GlusterFS - 800TB and growing.

Discussion in 'Storage & Backup' started by elvis, Apr 1, 2013.

  1. ^catalyst

    ^catalyst Member

    Joined:
    Jun 27, 2001
    Messages:
    11,987
    Location:
    melbourne
    Great video!

    Love the 'Pretty lights looks like money well spent!' hahahah. Kudos, really, for being so open and sharing all of this.
     
  2. Daemon

    Daemon Member

    Joined:
    Jun 27, 2001
    Messages:
    5,471
    Location:
    qld.au
    Interesting interview elvis, thanks for sharing. It's always funny how different a business can be yet how similar the problems are.

    High availability, scalable and high performance.... on a beer budget ;)

    We've just deployed a distributed compute and storage system (proprietary) on commodity hardware yet with high performance and high availability. Once we have a few more nodes online I'll run a few benchmarks and write up a mini elvis report :)
     
  3. OP
    OP
    elvis

    elvis Old school old fool

    Joined:
    Jun 27, 2001
    Messages:
    45,081
    Location:
    Brisbane
    Good stuff. Sharing this sort of stuff is good for the world. :thumbup:
     
  4. Mac

    Mac Member

    Joined:
    Aug 1, 2001
    Messages:
    762
    Great thread. Will read again. :thumbup:

    I skimmed through most parts but... The headline is 800TB, which is split into production/dev environments, and there's replication between the nodes, so of the headline 800TB, you have 'only' 200TB of 'actual' storage right?

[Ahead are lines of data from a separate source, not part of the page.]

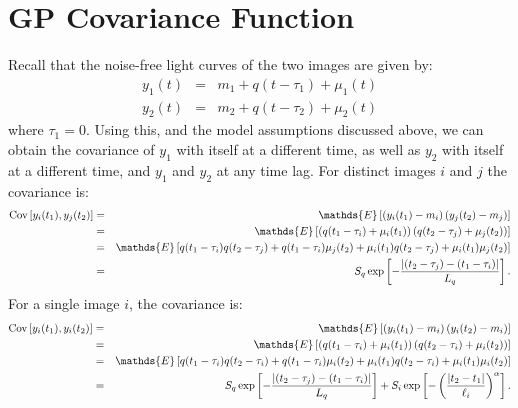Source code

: \documentclass[useAMS,usenatbib, a4paper]{mn2e} \usepackage{natbib}
\begin{document}
\appendix
\onecolumn

\section{GP Covariance Function}
Recall that the noise-free light curves of the two images are given by:
\begin{eqnarray}
y_1(t) &=& m_1 + q(t - \tau_1) + \mu_1(t) \\
y_2(t) &=& m_2 + q(t - \tau_2) + \mu_2(t)
\end{eqnarray}
where $\tau_1 = 0$.
Using this, and the model assumptions discussed above, we can obtain the
covariance of $y_1$ with itself at a different time, as well as $y_2$ with itself
at a different time, and $y_1$ and $y_2$ at any time lag. For distinct images
$i$ and $j$ the covariance is:
\begin{eqnarray}
\textnormal{Cov}\left[y_i(t_1), y_j(t_2)\right]
&=& \mathds{E}\left[\left(y_i(t_1) - m_i\right)\left(y_j(t_2) - m_j\right)\right]\\
&=& \mathds{E}\left[\left(q(t_1 - \tau_i) + \mu_i(t_1)\right)
\left(q(t_2 - \tau_j) + \mu_j(t_2)\right)\right]\\
&=& \mathds{E}\left[q(t_1 - \tau_i)q(t_2 - \tau_j) + q(t_1 - \tau_i)\mu_j(t_2)
+ \mu_i(t_1)q(t_2 - \tau_j) + \mu_i(t_1)\mu_j(t_2)
\right]\\
&=& S_q\exp
\left[-\frac{|(t_2 -\tau_j)- (t_1-\tau_i)|}{L_q}\right].
\end{eqnarray}
For a single image $i$, the covariance is:
\begin{eqnarray}
\textnormal{Cov}\left[y_i(t_1), y_i(t_2)\right]
&=& \mathds{E}\left[\left(y_i(t_1) - m_i\right)\left(y_i(t_2) - m_i\right)\right]\\
&=& \mathds{E}\left[\left(q(t_1 - \tau_i) + \mu_i(t_1)\right)
\left(q(t_2 - \tau_i) + \mu_i(t_2)\right)\right]\\
&=& \mathds{E}\left[q(t_1 - \tau_i)q(t_2 - \tau_i) + q(t_1 - \tau_i)\mu_i(t_2)
+ \mu_i(t_1)q(t_2 - \tau_i) + \mu_i(t_1)\mu_i(t_2)
\right]\\
&=& S_q\exp
\left[-\frac{|(t_2 -\tau_j)- (t_1-\tau_i)|}{L_q}\right] +
S_i\exp\left[
-\left(\frac{|t_2 - t_1|
}{\ell_i}\right)^\alpha
\right]
.
\end{eqnarray}
\end{document}
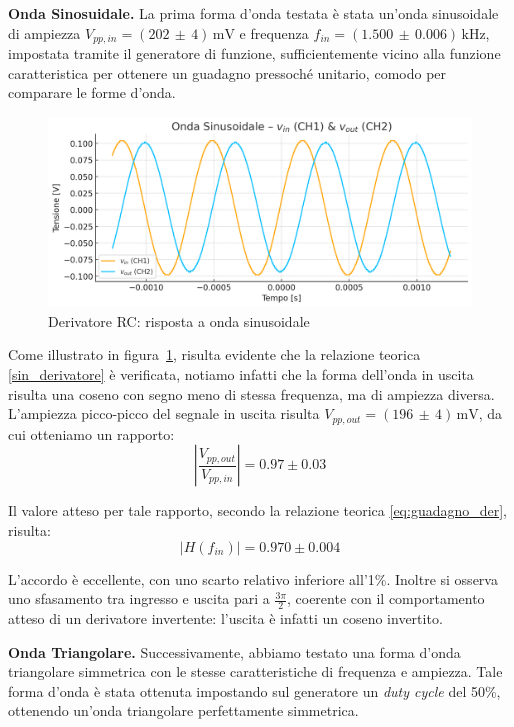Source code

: \documentclass[a4paper,12pt]{article}
\begin{document}
\vspace{0.3cm}
\textbf{Onda Sinosuidale.} La prima forma d'onda testata è stata un'onda sinusoidale di ampiezza \(V_{pp,in} = (202\,\pm\,4)\,\mathrm{mV}\) e frequenza \(f_{in} = (1.500\,\pm\,0.006)\,\mathrm{kHz}\), impostata tramite il generatore di funzione, sufficientemente vicino alla funzione caratteristica per ottenere un guadagno pressoché unitario, comodo per comparare le forme d'onda.

\begin{figure}[H]
  \centering
  \includegraphics[width=.8\textwidth]{Sinosuidale.png}
  \caption{Derivatore RC: risposta a onda sinusoidale}
  \label{fig:derivatore_sin}
\end{figure}

Come illustrato in figura~\ref{fig:derivatore_sin}, risulta evidente che la relazione teorica \eqref{sin_derivatore} è verificata, notiamo infatti che la forma dell'onda in uscita risulta una coseno con segno meno di stessa frequenza, ma di ampiezza diversa. L'ampiezza picco-picco del segnale in uscita risulta \(V_{pp,out} = (196\,\pm\,4)\,\mathrm{mV}\), da cui otteniamo un rapporto:
\[
\left|\frac{V_{pp, out}}{V_{pp, in}}\right| = 0.97 \pm 0.03
\]

Il valore atteso per tale rapporto, secondo la relazione teorica \ref{eq:guadagno_der}, risulta:
\[
|H(f_{in})| = 0.970 \pm 0.004
\]

L'accordo è eccellente, con uno scarto relativo inferiore all'1\%. Inoltre si osserva uno sfasamento tra ingresso e uscita pari a \(\frac{3\pi}{2}\), coerente con il comportamento atteso di un derivatore invertente: l’uscita è infatti un coseno invertito.

\vspace{0.3cm}
\textbf{Onda Triangolare.} Successivamente, abbiamo testato una forma d’onda triangolare simmetrica con le stesse caratteristiche di frequenza e ampiezza. Tale forma d’onda è stata ottenuta impostando sul generatore un \textit{duty cycle} del 50\%, ottenendo un'onda triangolare perfettamente simmetrica.
\end{document}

    This is where we find out that I can't read/comprehend...
     
  5. gbp

    gbp Member

    Joined:
    Dec 8, 2011
    Messages:
    6
    I found this thread really interesting.. thanks for sharing elvis :thumbup:
     
  6. fastcloud

    fastcloud New Member

    Joined:
    Feb 8, 2015
    Messages:
    3
    Is the gluster still running?

    Hi Elvis, thanks for sharing such an insightful thread. Is the gluster still running now? How big has the capacity expanded?

    Would love to hear your update. We are planning to deploy gluster too in production environment.
     
  7. OP
    OP
    elvis

    elvis Old school old fool

    Joined:
    Jun 27, 2001
    Messages:
    45,081
    Location:
    Brisbane
    Yes, still running. It's seen us through half a dozen major features now, and we've got three very large films and TV series being pushed through it currently.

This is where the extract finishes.